Anton Brink, Sunship’s Bass guitarist and local “tinkerer extraordinaire,” has taken on a new challenge, combining scientific knowledge with artistic and musical expression.
With a formal academic background in science and training in electronics, music and art he has embarked on a new creative endeavour to refurbish and recreate musical instruments into functional works of art.
For his latest project, Brink converted an almost unplayable guitar into a masterpiece.
He re-built a guitar, almost from scratch, for Lizzie Gaisford, a member of The Fishwives.
“I removed about four layers of paint, replaced the parts I couldn’t rescue, and re-curved the body,” he said.
He explained how the entire project was a learning curve, even as he worked to re-curve the body of the guitar, the fish shape started to form and he embraced it.

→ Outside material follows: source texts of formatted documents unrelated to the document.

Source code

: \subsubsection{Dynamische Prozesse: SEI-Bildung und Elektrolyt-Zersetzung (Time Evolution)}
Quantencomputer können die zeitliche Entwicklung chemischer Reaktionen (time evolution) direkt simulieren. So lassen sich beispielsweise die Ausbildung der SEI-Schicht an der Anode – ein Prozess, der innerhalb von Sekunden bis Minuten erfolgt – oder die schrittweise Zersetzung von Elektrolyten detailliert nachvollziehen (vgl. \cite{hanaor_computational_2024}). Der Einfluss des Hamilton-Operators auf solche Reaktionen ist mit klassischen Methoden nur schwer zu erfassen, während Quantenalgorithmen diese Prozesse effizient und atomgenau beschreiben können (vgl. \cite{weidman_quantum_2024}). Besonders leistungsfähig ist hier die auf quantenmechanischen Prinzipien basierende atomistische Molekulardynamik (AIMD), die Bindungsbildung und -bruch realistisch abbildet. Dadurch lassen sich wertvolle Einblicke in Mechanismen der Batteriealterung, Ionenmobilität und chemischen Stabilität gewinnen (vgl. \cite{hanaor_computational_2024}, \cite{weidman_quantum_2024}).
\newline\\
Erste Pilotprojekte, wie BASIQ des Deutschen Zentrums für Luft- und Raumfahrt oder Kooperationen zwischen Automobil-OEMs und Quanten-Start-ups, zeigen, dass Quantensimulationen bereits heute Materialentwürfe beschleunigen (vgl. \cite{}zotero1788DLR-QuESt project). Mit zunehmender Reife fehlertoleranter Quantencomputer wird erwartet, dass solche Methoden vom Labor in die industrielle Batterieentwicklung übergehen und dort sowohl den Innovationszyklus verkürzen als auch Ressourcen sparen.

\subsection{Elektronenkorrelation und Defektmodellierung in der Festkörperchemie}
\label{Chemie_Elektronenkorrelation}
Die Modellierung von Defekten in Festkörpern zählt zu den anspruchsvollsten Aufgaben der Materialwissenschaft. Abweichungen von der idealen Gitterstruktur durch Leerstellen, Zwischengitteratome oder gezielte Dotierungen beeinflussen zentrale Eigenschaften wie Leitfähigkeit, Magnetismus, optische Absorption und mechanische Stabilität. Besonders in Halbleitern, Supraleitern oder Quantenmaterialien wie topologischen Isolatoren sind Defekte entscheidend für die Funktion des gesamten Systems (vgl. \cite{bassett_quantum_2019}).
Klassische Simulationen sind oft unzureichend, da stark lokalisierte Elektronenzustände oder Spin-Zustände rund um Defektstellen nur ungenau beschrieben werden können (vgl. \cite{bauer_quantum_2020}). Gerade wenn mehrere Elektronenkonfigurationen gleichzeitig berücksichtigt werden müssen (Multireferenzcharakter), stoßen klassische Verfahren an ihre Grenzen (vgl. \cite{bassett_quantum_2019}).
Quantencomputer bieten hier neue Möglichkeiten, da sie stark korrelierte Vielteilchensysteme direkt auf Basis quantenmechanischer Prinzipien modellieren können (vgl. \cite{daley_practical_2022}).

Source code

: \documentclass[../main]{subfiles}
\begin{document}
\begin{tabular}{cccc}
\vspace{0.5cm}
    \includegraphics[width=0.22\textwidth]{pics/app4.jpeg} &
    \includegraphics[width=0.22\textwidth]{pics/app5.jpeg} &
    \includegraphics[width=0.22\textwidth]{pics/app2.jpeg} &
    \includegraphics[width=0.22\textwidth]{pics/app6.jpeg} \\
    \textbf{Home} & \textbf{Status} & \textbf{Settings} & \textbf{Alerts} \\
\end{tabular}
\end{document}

“[Gaisford] said to go with a watery, Fishwives-like theme,” which he said inspired the colour and form.
“The electrics were shot. I redesigned them into my own weird idea of how they should work.”
After a Master’s degree in physical sciences at Rhodes University and achieving his PhD in Applied Mathematics at Wits University, Brink chose to focus on his budding artistic career instead of the academic life.

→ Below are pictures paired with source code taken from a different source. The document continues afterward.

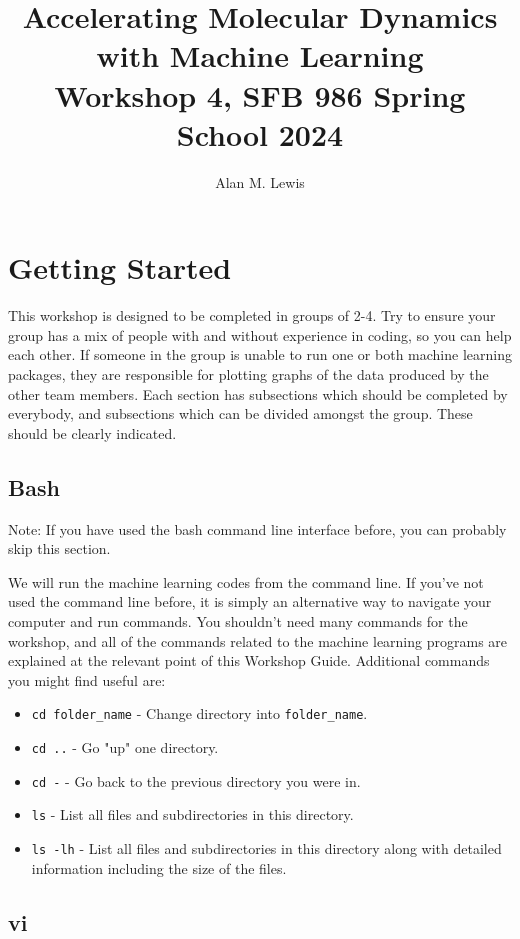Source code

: \documentclass{article}
\title{\vspace{-5ex} Accelerating Molecular Dynamics with Machine Learning \\ Workshop 4, SFB 986 Spring School 2024}
\author{Alan M. Lewis}
\date{}
\begin{document}
\maketitle

\section{Getting Started}

This workshop is designed to be completed in groups of 2-4. Try to ensure your group has a mix of people with and without experience in coding, so you can help each other. If someone in the group is unable to run one or both machine learning packages, they are responsible for plotting graphs of the data produced by the other team members. Each section has subsections which should be completed by everybody, and subsections which can be divided amongst the group. These should be clearly indicated.

\subsection{Bash}
Note: If you have used the bash command line interface before, you can probably skip this section.

We will run the machine learning codes from the command line. If you've not used the command line before, it is simply an alternative way to navigate your computer and run commands. You shouldn't need many commands for the workshop, and all of the commands related to the machine learning programs are explained at the relevant point of this Workshop Guide. Additional commands you might find useful are:

\begin{itemize}

\item \verb|cd folder_name| - Change directory into \verb|folder_name|.
\item \verb|cd ..| - Go "up" one directory.
\item \verb|cd -| - Go back to the previous directory you were in.
\item \verb|ls| - List all files and subdirectories in this directory.
\item \verb|ls -lh| - List all files and subdirectories in this directory along with detailed information including the size of the files.

\end{itemize}

\subsection{vi}
\end{document}
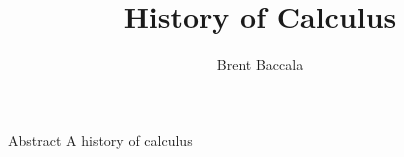 \documentclass{beamer}
\title{History of Calculus}
\author{Brent Baccala}
\institute{\tt cosine@freesoft.org}
\begin{document}
\begin{frame}
\titlepage
\begin{block}{Abstract}
A history of calculus
\end{block}
\end{frame}
\end{document}

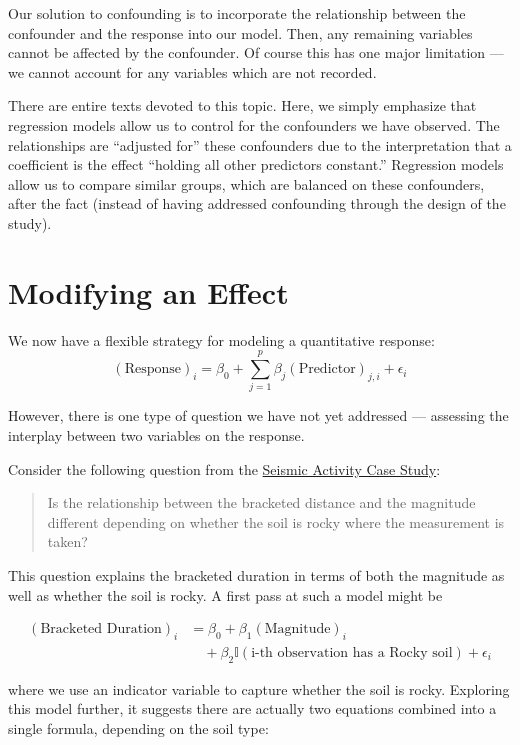 \documentclass[]{book}
\theoremstyle{plain}
\theoremstyle{mydefn}
\theoremstyle{myexmpl}
\theoremstyle{remark}
\begin{document}
Our solution to confounding is to incorporate the relationship between
the confounder and the response into our model. Then, any remaining
variables cannot be affected by the confounder. Of course this has one
major limitation --- we cannot account for any variables which are not
recorded.

There are entire texts devoted to this topic. Here, we simply emphasize
that regression models allow us to control for the confounders we have
observed. The relationships are ``adjusted for'' these confounders due
to the interpretation that a coefficient is the effect ``holding all
other predictors constant.'' Regression models allow us to compare
similar groups, which are balanced on these confounders, after the fact
(instead of having addressed confounding through the design of the
study).

\section{Modifying an Effect}\label{modifying-an-effect}

We now have a flexible strategy for modeling a quantitative response:
\[(\text{Response})_i = \beta_0 + \sum_{j=1}^{p} \beta_j (\text{Predictor})_{j,i} + \epsilon_i\]

However, there is one type of question we have not yet addressed ---
assessing the interplay between two variables on the response.

Consider the following question from the
\protect\hyperlink{CaseGreece}{Seismic Activity Case Study}:

\begin{quote}
Is the relationship between the bracketed distance and the magnitude
different depending on whether the soil is rocky where the measurement
is taken?
\end{quote}

This question explains the bracketed duration in terms of both the
magnitude as well as whether the soil is rocky. A first pass at such a
model might be

\[
\begin{aligned}
  (\text{Bracketed Duration})_i &= \beta_0 + \beta_1(\text{Magnitude})_i \\
    &\quad + \beta_2\mathbb{I}(\text{i-th observation has a Rocky soil}) + \epsilon_i
\end{aligned}
\]

where we use an indicator variable to capture whether the soil is rocky.
Exploring this model further, it suggests there are actually two
equations combined into a single formula, depending on the soil type:
\end{document}
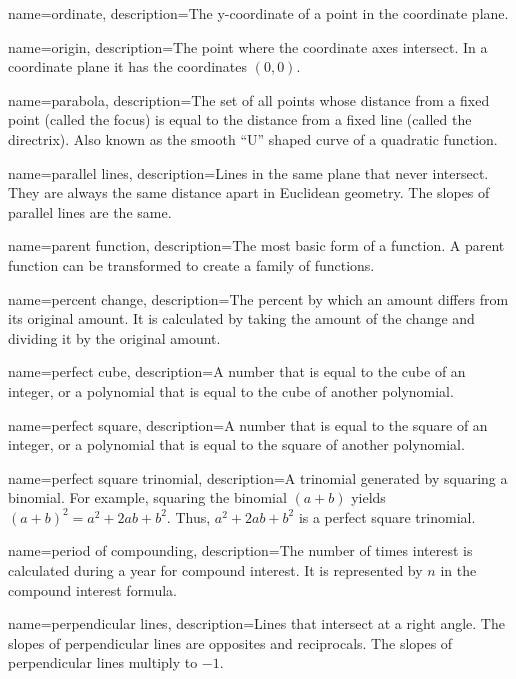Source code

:  {
	name=ordinate,
	description={The y-coordinate of a point in the coordinate plane.}
}
  
 {
	name=origin,
	description={The point where the coordinate axes intersect. In a coordinate plane it has the coordinates $(0,0)$.}
}

 {
	name=parabola,
	description={The set of all points whose distance from a fixed point (called the focus) is equal to the distance from a fixed line (called the directrix). Also known as the smooth ``U'' shaped curve of a quadratic function.}
}

 {
	name=parallel lines,
	description={Lines in the same plane that never intersect. They are always the same distance apart in Euclidean geometry. The slopes of parallel lines are the same.}
}

 {
	name=parent function,
	description={The most basic form of a function. A parent function can be transformed to create a family of functions.}
}

 {
	name=percent change,
	description={The percent by which an amount differs from its original amount. It is calculated by taking the amount of the change and dividing it by the original amount.}
}

 {
	name=perfect cube,
	description={A number that is equal to the cube of an integer, or a polynomial that is equal to the cube of another polynomial.}
}

 {
	name=perfect square,
	description={A number that is equal to the square of an integer, or a polynomial that is equal to the square of another polynomial.}
}

 {
	name=perfect square trinomial,
	description={A trinomial generated by squaring a binomial. For example, squaring the binomial $(a+b)$ yields $(a+b)^2 = a^2 + 2ab + b^2$. Thus, $a^2 + 2ab + b^2$ is a perfect square trinomial.}
}

 {
	name=period of compounding,
	description={The number of times interest is calculated during a year for compound interest. It is represented by $n$ in the \gls{compound interest} formula.}
}

 {
	name=perpendicular lines,
	description={Lines that intersect at a right angle. The slopes of perpendicular lines are opposites and reciprocals. The slopes of perpendicular lines multiply to $-1$.}
}

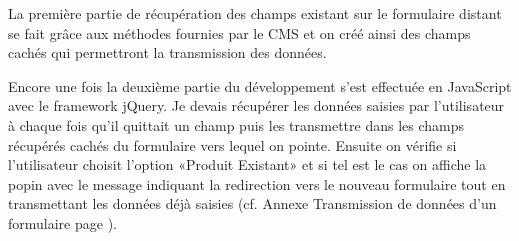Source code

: \documentclass[a4paper,11pt,twoside]{report}
\begin{document}
      La première partie de récupération des champs existant sur le formulaire distant se fait grâce aux méthodes fournies par le CMS et on créé ainsi des champs cachés qui permettront la transmission des données. 
      \label{question_conditionnelle_1}
      
      Encore une fois la deuxième partie du développement s'est effectuée en JavaScript avec le framework jQuery. Je devais récupérer les données saisies par l'utilisateur à chaque fois qu'il quittait un champ puis les transmettre dans les champs récupérés cachés du formulaire vers lequel on pointe. Ensuite on vérifie si l'utilisateur choisit l'option «Produit Existant» et si tel est le cas on affiche la popin avec le message indiquant la redirection vers le nouveau formulaire tout en transmettant les données déjà saisies (cf. Annexe Transmission de données d'un formulaire page \pageref{transmission_de_donnees_d_un_formulaire}).
\end{document}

“At the time I felt quite jaded by academia, having studied and worked in academic environments for 14 years, when I became a full-time artist,” said Brink.

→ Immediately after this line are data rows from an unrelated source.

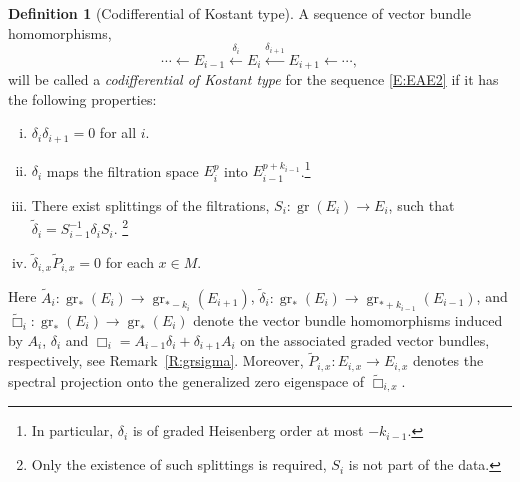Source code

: \documentclass[reqno,12pt]{amsart}
\DeclareMathOperator{\gr}{gr}
\theoremstyle{plain}
\theoremstyle{definition}
\newtheorem{definition}[theorem]{Definition}
\begin{document}
\begin{definition}[Codifferential of Kostant type]\label{D:Kdelta}
A sequence of vector bundle homomorphisms,
\begin{equation}\label{E:admEdelE}
\cdots\leftarrow E_{i-1}\xleftarrow{\delta_i}E_i\xleftarrow{\delta_{i+1}}E_{i+1}\leftarrow\cdots,
\end{equation}
will be called a \emph{codifferential of Kostant type} for the sequence \eqref{E:EAE2} if it has the following properties:
\begin{enumerate}[(i)]
\item
$\delta_i\delta_{i+1}=0$ for all $i$.
\item
$\delta_i$ maps the filtration space $E_i^p$ into $E_{i-1}^{p+k_{i-1}}$.\footnote{In particular, $\delta_i$ is of graded Heisenberg order at most $-{k_{i-1}}$.}
\item
There exist splittings of the filtrations, $S_i\colon\gr(E_i)\to E_i$, such that $\tilde\delta_i=S_{i-1}^{-1}\delta_iS_i$.
\footnote{Only the existence of such splittings is required, $S_i$ is not part of the data.}
\item
$\tilde\delta_{i,x}\tilde P_{i,x}=0$ for each $x\in M$.
\end{enumerate}
Here $\tilde A_i\colon\gr_*(E_i)\to\gr_{*-k_i}(E_{i+1})$, 
$\tilde\delta_i\colon\gr_*(E_i)\to\gr_{*+k_{i-1}}(E_{i-1})$, and
$\tilde\Box_i\colon\gr_*(E_i)\to\gr_*(E_i)$
denote the vector bundle homomorphisms induced by $A_i$, $\delta_i$ and $\Box_i=A_{i-1}\delta_i+\delta_{i+1}A_i$ on the associated graded vector bundles, respectively, see Remark~\ref{R:grsigma}.
Moreover, $\tilde P_{i,x}\colon E_{i,x}\to E_{i,x}$ denotes the spectral projection onto the generalized zero eigenspace of $\tilde\Box_{i,x}$.
\end{definition}
\end{document}
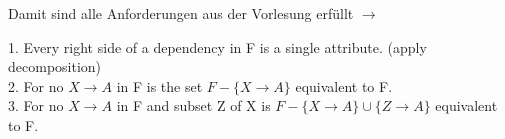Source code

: Damit sind alle Anforderungen aus der Vorlesung erfüllt $\rightarrow$ 

1. Every right side of a dependency in F is a single attribute.
(apply decomposition) \\
2. For no $ X \rightarrow A $ in F is the set $F - \{ X \rightarrow A \}$
equivalent to F. \\
3. For no $ X \rightarrow A $ in F and subset Z of X is
$F - \{ X \rightarrow A \} \cup \{ Z \rightarrow A \}$ equivalent to F.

Brink, inspired by Surrealists Salvador Dalí and René Magritte, has been creating art in the form of paintings, sculptures and assemblages since 1996.
He has been enamoured with music for even longer.
In primary school he played the piano and violin until he became bored with the monotonous rehearsing and took-up guitar, “mainly because my parents didn’t like it,” he said, in jest.
He took a liking to the bass guitar around 1990 and admits that, as much as he has a knack for all the string instruments, bass is his number one.
“Making instruments brings it all together into one,” he said.
With very few people creating this kind of art in South Africa, the possibilities are endless and Brink plans to push the boundaries.
At the moment, Brink is taking on these projects as an exploration to get through the learning curve.
“Nothing is formalised,” he said, which is the nature of his preferred work environment. He is open to the idea of commissions and hopes in the future to do this “professionally, as a creative person.”
Brink has exhibited his work at the National Arts Festival, as well as in Johannesburg, Cape Town and George.
He plans on exhibiting his new art-form in galleries as well as through live performances – through which he hopes to change the audience experience.